> Data for review:
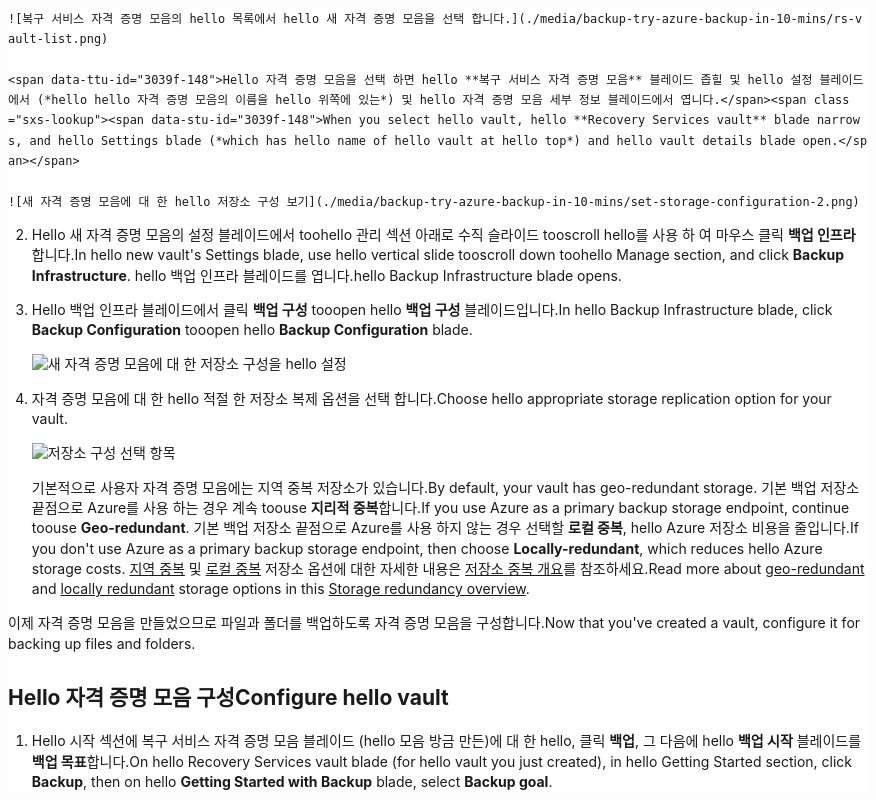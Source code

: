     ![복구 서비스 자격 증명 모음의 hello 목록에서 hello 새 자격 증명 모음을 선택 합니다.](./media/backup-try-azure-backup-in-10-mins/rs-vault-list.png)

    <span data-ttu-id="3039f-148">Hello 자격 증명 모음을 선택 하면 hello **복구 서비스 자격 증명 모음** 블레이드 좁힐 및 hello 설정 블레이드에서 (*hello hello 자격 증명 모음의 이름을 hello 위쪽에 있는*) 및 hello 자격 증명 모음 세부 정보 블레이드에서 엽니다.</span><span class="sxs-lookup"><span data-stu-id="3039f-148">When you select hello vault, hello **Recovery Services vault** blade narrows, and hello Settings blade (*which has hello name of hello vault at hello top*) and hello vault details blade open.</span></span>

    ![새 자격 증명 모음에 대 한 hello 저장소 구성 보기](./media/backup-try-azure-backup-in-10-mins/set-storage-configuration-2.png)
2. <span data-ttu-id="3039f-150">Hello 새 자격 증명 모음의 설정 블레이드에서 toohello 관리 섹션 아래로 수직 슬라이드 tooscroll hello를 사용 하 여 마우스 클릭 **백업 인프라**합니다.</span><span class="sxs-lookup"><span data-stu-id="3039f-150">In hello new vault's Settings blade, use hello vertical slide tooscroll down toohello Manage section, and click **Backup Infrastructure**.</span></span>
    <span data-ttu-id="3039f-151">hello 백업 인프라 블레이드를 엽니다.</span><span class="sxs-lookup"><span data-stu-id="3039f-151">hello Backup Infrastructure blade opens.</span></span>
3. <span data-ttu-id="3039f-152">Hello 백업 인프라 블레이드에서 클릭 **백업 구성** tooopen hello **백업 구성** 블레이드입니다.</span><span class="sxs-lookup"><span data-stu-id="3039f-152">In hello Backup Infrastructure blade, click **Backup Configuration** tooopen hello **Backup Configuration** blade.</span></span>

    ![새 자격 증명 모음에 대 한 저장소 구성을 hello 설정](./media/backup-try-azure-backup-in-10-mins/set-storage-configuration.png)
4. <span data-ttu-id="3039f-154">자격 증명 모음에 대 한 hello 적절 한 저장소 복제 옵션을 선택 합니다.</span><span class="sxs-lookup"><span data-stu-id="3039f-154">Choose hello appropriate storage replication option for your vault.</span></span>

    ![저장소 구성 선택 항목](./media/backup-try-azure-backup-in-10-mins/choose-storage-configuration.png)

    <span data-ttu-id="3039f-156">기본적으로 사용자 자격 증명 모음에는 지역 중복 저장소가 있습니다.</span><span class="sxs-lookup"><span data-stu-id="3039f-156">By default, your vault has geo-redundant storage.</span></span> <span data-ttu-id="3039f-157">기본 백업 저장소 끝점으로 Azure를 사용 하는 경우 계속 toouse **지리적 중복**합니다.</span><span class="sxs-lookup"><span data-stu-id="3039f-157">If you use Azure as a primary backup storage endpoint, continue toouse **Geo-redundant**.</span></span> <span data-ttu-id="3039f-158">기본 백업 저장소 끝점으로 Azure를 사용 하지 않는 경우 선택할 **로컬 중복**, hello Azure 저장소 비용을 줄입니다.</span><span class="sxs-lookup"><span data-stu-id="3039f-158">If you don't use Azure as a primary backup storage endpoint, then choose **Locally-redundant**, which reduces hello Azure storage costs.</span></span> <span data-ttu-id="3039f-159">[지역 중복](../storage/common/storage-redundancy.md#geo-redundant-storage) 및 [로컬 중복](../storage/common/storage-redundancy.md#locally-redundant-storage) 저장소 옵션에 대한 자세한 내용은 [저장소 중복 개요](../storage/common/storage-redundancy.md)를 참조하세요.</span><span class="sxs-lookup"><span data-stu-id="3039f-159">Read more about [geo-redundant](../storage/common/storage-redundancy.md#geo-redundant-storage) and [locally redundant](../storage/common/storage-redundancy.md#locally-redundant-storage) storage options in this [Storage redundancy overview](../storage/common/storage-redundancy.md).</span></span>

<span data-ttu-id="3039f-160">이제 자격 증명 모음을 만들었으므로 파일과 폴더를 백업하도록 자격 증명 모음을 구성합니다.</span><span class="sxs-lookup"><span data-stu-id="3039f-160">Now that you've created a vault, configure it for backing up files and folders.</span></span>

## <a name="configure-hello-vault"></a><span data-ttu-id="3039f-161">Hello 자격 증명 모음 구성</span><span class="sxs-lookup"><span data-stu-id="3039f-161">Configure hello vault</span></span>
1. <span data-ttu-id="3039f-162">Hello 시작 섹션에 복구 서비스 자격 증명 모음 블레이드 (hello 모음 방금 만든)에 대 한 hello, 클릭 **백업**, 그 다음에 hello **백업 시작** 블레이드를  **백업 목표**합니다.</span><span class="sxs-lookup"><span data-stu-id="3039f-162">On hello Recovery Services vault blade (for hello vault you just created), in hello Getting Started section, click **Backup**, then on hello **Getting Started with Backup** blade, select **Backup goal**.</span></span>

> Problem requirements: If a line in the records contains "mins", report it.

> Final answer:
:     ![복구 서비스 자격 증명 모음의 hello 목록에서 hello 새 자격 증명 모음을 선택 합니다.](./media/backup-try-azure-backup-in-10-mins/rs-vault-list.png)
    ![새 자격 증명 모음에 대 한 hello 저장소 구성 보기](./media/backup-try-azure-backup-in-10-mins/set-storage-configuration-2.png)
    ![새 자격 증명 모음에 대 한 저장소 구성을 hello 설정](./media/backup-try-azure-backup-in-10-mins/set-storage-configuration.png)
    ![저장소 구성 선택 항목](./media/backup-try-azure-backup-in-10-mins/choose-storage-configuration.png)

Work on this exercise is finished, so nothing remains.